> _WHAT IS EXPECTED_:
With the line containing "2. Clone this repository." as the final line, restate exactly every line of the data below from the first one onward, and copy no pictures.

> _DATA PROVIDED_:
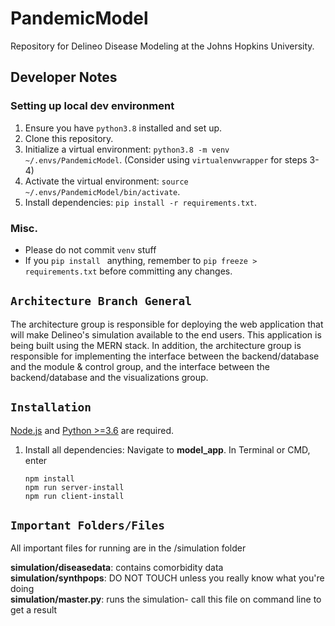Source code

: # PandemicModel
Repository for Delineo Disease Modeling at the Johns Hopkins University. 

## Developer Notes

### Setting up local dev environment
1. Ensure you have `python3.8` installed and set up.
2. Clone this repository.
3. Initialize a virtual environment: `python3.8 -m venv ~/.envs/PandemicModel`. (Consider using `virtualenvwrapper` for steps 3-4)
4. Activate the virtual environment: `source ~/.envs/PandemicModel/bin/activate`.
5. Install dependencies: `pip install -r requirements.txt`.

### Misc.
- Please do not commit `venv` stuff
- If you `pip install ` anything, remember to  `pip freeze > requirements.txt` before committing any changes.
## `Architecture Branch General`

The architecture group is responsible for deploying the web application that will make Delineo's simulation available to the end users. This application is being built using the MERN stack. In addition, the architecture group is responsible for implementing the interface between the backend/database and the module & control group, and the interface between the backend/database and the visualizations group. 

## `Installation`
[Node.js](https://nodejs.org/en/download) and [Python >=3.6](https://www.python.org/downloads/) are required.

1. Install all dependencies: Navigate to **model_app**. In Terminal or CMD, enter
	```
	npm install
	npm run server-install
	npm run client-install
	```

## `Important Folders/Files`
All important files for running are in the /simulation folder

**simulation/diseasedata**: contains comorbidity data  
**simulation/synthpops**: DO NOT TOUCH unless you really know what you're doing  
**simulation/master.py**: runs the simulation- call this file on command line to get a result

> _REPLY_:
Source code

: # PandemicModel
Repository for Delineo Disease Modeling at the Johns Hopkins University. 

## Developer Notes

### Setting up local dev environment
1. Ensure you have `python3.8` installed and set up.
2. Clone this repository.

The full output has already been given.